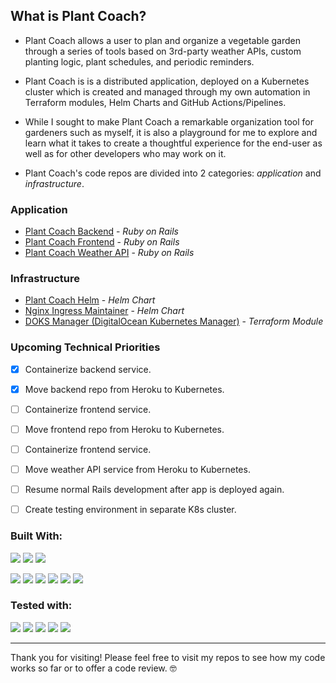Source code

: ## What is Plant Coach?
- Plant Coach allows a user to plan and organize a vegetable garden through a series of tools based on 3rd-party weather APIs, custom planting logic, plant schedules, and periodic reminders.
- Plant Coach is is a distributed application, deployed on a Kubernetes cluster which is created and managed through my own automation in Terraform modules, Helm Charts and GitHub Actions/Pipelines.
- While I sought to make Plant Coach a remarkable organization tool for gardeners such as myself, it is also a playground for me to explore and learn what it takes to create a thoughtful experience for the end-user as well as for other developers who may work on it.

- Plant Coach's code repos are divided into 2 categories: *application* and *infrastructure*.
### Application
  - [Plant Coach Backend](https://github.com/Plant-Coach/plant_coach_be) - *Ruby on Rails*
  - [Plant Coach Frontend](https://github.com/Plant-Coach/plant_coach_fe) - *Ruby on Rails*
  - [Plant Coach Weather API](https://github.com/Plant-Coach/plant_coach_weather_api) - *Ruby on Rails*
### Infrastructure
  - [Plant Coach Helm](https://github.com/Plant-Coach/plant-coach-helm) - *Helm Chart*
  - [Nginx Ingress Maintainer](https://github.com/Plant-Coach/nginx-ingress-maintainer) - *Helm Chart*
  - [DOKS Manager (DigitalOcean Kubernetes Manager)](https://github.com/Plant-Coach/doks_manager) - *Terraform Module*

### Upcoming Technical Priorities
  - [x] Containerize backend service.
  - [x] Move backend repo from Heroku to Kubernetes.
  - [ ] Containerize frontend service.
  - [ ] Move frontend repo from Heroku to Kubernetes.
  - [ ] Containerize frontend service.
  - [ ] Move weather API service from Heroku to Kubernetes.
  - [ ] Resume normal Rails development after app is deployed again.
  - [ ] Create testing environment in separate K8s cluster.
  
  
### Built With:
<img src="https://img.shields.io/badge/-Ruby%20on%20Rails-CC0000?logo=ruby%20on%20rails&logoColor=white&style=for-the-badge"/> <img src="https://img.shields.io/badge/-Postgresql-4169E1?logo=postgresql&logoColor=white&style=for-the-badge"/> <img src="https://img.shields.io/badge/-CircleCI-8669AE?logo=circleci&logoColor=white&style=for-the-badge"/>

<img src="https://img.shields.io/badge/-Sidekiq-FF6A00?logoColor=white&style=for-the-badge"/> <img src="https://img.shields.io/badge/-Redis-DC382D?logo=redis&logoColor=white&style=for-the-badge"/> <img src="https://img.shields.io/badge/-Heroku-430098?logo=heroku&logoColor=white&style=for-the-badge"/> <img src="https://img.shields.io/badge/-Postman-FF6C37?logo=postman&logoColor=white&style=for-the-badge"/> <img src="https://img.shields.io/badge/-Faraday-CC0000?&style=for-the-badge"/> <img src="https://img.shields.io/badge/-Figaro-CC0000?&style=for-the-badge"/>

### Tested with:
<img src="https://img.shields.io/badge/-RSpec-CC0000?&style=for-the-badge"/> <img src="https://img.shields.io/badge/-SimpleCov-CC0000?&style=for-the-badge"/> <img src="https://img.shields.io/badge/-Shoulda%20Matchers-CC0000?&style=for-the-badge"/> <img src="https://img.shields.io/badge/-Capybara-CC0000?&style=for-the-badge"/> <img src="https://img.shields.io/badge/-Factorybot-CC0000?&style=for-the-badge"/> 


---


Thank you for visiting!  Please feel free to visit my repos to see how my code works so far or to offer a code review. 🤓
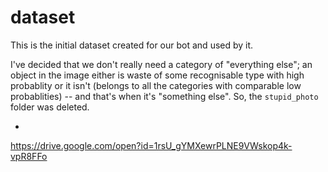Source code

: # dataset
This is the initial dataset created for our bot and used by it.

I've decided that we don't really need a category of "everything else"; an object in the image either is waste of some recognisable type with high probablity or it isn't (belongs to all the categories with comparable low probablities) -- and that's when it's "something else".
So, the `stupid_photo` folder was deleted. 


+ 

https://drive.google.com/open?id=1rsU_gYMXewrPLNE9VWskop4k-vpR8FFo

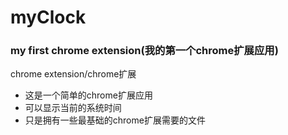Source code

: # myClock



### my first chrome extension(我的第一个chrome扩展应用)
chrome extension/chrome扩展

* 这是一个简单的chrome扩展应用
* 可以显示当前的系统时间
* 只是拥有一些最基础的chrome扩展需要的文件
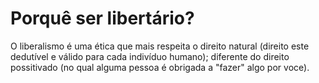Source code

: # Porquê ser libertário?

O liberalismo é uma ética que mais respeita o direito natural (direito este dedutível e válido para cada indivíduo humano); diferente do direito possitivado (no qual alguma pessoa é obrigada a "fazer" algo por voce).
+ + + +
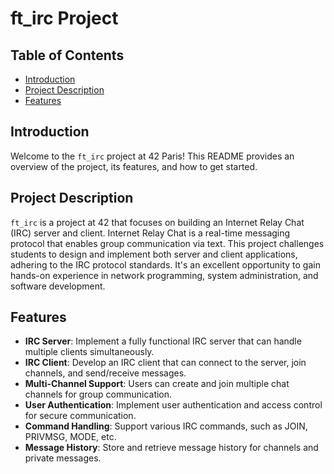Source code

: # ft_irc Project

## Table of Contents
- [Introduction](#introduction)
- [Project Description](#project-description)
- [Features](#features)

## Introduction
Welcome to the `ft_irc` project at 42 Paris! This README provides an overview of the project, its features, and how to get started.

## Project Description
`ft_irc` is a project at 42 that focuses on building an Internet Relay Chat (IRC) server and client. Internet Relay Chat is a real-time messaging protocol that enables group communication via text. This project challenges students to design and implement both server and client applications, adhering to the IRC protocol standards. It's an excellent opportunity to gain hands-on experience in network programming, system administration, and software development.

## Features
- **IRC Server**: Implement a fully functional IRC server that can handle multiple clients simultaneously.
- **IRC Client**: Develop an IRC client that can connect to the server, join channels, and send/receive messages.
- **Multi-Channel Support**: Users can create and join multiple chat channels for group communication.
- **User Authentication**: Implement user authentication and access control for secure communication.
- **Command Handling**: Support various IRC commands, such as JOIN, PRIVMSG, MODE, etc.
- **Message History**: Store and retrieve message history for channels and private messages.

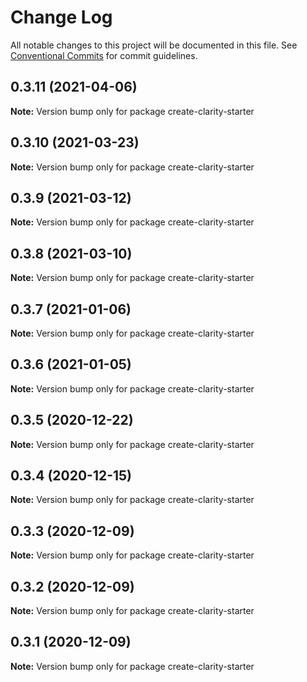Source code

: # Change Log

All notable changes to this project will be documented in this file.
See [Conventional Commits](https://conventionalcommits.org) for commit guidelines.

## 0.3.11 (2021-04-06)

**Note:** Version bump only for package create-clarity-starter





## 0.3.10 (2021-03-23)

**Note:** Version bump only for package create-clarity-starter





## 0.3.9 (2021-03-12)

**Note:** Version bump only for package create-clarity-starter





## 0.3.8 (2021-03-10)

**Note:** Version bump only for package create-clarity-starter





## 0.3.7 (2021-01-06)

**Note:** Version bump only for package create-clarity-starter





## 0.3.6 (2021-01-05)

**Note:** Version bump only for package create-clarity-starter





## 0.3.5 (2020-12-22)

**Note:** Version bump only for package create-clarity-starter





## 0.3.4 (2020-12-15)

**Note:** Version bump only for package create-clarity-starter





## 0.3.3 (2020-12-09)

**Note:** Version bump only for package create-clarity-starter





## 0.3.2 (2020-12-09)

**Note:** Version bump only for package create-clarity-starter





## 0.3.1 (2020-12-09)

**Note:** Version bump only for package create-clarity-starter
+ + + +
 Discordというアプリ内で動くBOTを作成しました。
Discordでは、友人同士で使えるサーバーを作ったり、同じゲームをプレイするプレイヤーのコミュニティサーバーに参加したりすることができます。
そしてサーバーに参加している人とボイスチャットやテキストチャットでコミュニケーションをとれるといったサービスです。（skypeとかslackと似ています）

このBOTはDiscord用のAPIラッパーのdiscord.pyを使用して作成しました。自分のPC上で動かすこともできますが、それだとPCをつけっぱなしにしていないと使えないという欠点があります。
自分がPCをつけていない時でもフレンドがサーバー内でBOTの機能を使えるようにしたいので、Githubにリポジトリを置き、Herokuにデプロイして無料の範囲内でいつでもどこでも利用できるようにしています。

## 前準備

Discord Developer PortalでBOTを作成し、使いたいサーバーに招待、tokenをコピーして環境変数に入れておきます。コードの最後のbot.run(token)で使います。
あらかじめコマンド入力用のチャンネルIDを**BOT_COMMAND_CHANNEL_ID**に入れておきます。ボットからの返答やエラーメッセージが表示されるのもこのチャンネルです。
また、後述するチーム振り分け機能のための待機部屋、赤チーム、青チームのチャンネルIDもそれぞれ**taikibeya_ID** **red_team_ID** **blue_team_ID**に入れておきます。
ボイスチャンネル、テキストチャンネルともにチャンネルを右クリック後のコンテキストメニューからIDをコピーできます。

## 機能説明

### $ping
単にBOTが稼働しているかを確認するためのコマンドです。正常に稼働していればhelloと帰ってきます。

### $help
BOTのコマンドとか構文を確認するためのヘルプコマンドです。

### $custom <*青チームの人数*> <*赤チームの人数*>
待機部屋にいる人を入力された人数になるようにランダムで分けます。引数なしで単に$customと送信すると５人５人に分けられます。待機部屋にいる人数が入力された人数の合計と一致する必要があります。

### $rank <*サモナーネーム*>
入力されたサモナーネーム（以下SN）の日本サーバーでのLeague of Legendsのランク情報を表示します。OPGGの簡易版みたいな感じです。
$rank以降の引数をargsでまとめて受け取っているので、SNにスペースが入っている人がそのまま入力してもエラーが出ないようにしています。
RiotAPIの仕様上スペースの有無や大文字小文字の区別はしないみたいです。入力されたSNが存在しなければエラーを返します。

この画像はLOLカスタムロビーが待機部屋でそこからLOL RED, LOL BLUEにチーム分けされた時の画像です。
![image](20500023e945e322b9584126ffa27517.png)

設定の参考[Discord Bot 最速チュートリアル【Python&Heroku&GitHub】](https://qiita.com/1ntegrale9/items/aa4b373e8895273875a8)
+ + + +
→ BRIEF:
Print, from the entries above, the line with "Frontend](https://github.com/Plant-Coach/plant_coach_fe) - *Ruby", the line with "Helm](https://github.com/Plant-Coach/plant-coach-helm) - *Helm" and all lines between them, exactly and with nothing else.

→ SOLUTION TO THE PROBLEM:
  - [Plant Coach Frontend](https://github.com/Plant-Coach/plant_coach_fe) - *Ruby on Rails*
  - [Plant Coach Weather API](https://github.com/Plant-Coach/plant_coach_weather_api) - *Ruby on Rails*
### Infrastructure
  - [Plant Coach Helm](https://github.com/Plant-Coach/plant-coach-helm) - *Helm Chart*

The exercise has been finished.